Detta nota, che può anche non transitare in SDI, trattandosi di una variazione interna, deve essere annotata sul solo registro degli acquisti, o in rettifica sul registro vendite, e archiviata unitamente alla documentazione comprovante l’ammontare dei buoni-sconto rimborsati.
Quanto, infine, al quesito n. 3) si osserva che, al verificarsi del presupposto – utilizzo del buono-sconto – il diritto alla detrazione dell’IVA recuperata con la nota di variazione va esercitato entro il termine individuato dall’articolo 26 del decreto IVA (esercizio del diritto alla detrazione, fino al 31 dicembre 2016, “al più tardi, con la dichiarazione relativa al secondo anno successivo a quello in cui il diritto alla detrazione è sorto ed alle condizioni esistenti al momento della nascita del diritto medesimo”, e, dal 1° gennaio 2017, “al più tardi, con la dichiarazione relativa all’anno in cui il diritto alla detrazione è sorto ed alle condizioni esistenti al momento della nascita del diritto medesimo”). Ne deriva che, nel caso di specie, il recupero può riguardare i buoni-sconto rimborsati nel periodo d’imposta 2020 e quelli che saranno rimborsati negli anni futuri.

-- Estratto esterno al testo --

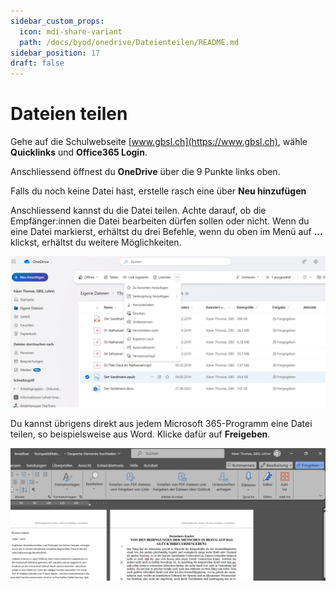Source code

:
 ```yaml
---
sidebar_custom_props:
  icon: mdi-share-variant
  path: /docs/byod/onedrive/Dateienteilen/README.md
sidebar_position: 17
draft: false
---
```


# Dateien teilen

Gehe auf die Schulwebseite [www.gbsl.ch](https://www.gbsl.ch), wähle __Quicklinks__ und __Office365 Login__.

Anschliessend öffnest du **OneDrive** über die 9 Punkte links oben.

Falls du noch keine Datei hast, erstelle rasch eine über __Neu hinzufügen__

Anschliessend kannst du die Datei teilen. Achte darauf, ob die Empfänger:innen die Datei bearbeiten dürfen sollen oder nicht.
Wenn du eine Datei markierst, erhältst du drei Befehle, wenn du oben im Menü auf __...__ klickst, erhältst du weitere Möglichkeiten.

![](OneDriveDateiteilen1.png)

Du kannst übrigens direkt aus jedem Microsoft 365-Programm eine Datei teilen, so beispielsweise aus Word. Klicke dafür auf __Freigeben__.

![](WordDateiteilen1.png)
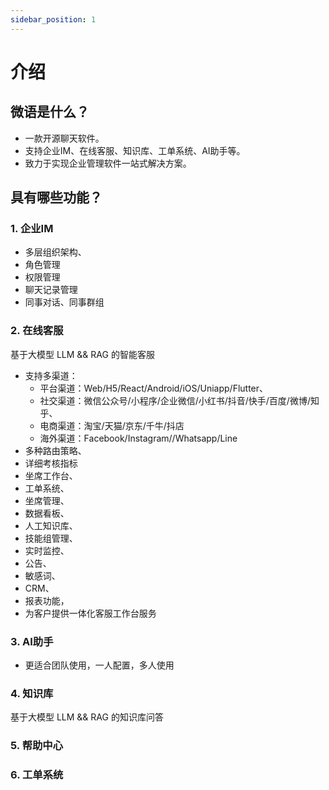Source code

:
 ```yaml
---
sidebar_position: 1
---
```


# 介绍

## 微语是什么？

- 一款开源聊天软件。
- 支持企业IM、在线客服、知识库、工单系统、AI助手等。
- 致力于实现企业管理软件一站式解决方案。

## 具有哪些功能？

### 1. 企业IM

- 多层组织架构、
- 角色管理
- 权限管理
- 聊天记录管理
- 同事对话、同事群组

### 2. 在线客服

基于大模型 LLM && RAG 的智能客服

- 支持多渠道：
  - 平台渠道：Web/H5/React/Android/iOS/Uniapp/Flutter、
  - 社交渠道：微信公众号/小程序/企业微信/小红书/抖音/快手/百度/微博/知乎、
  - 电商渠道：淘宝/天猫/京东/千牛/抖店
  - 海外渠道：Facebook/Instagram//Whatsapp/Line
- 多种路由策略、
- 详细考核指标
- 坐席工作台、
- 工单系统、
- 坐席管理、
- 数据看板、
- 人工知识库、
- 技能组管理、
- 实时监控、
- 公告、
- 敏感词、
- CRM、
- 报表功能，
- 为客户提供一体化客服工作台服务

### 3. AI助手

- 更适合团队使用，一人配置，多人使用

### 4. 知识库

基于大模型 LLM && RAG 的知识库问答

### 5. 帮助中心

### 6. 工单系统
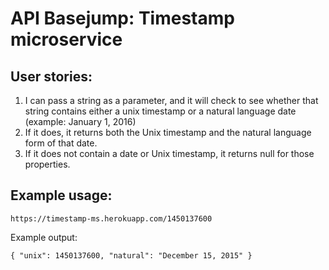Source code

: # API Basejump: Timestamp microservice

## User stories:
  1. I can pass a string as a parameter, and it will check to see whether that string contains either a unix timestamp or a natural language date (example: January 1, 2016)
  2. If it does, it returns both the Unix timestamp and the natural language form of that date.
  3. If it does not contain a date or Unix timestamp, it returns null for those properties.
  
## Example usage:

```https://timestamp-ms.herokuapp.com/December%2015,%202015
https://timestamp-ms.herokuapp.com/1450137600
```
Example output:

`{ "unix": 1450137600, "natural": "December 15, 2015" }`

Non è, invece, recuperabile l’IVA relativa ai buoni-sconto utilizzati ante 2019.
Né, peraltro, è possibile il ricorso all’istituto disciplinato dall’articolo 30-ter del decreto IVA che, essendo norma residuale ed eccezionale, trova applicazione ogni qual volta sussistano condizioni oggettive che non consentono di esperire il rimedio di ordine generale (nel caso di specie l’emissione di una nota di variazione in diminuzione).
Il suddetto istituto, infatti, non può essere utilizzato ordinariamente per ovviare alla scadenza del termine di decadenza per l’esercizio del diritto alla detrazione, qualora tale termine sia decorso per “colpevole” inerzia del soggetto passivo.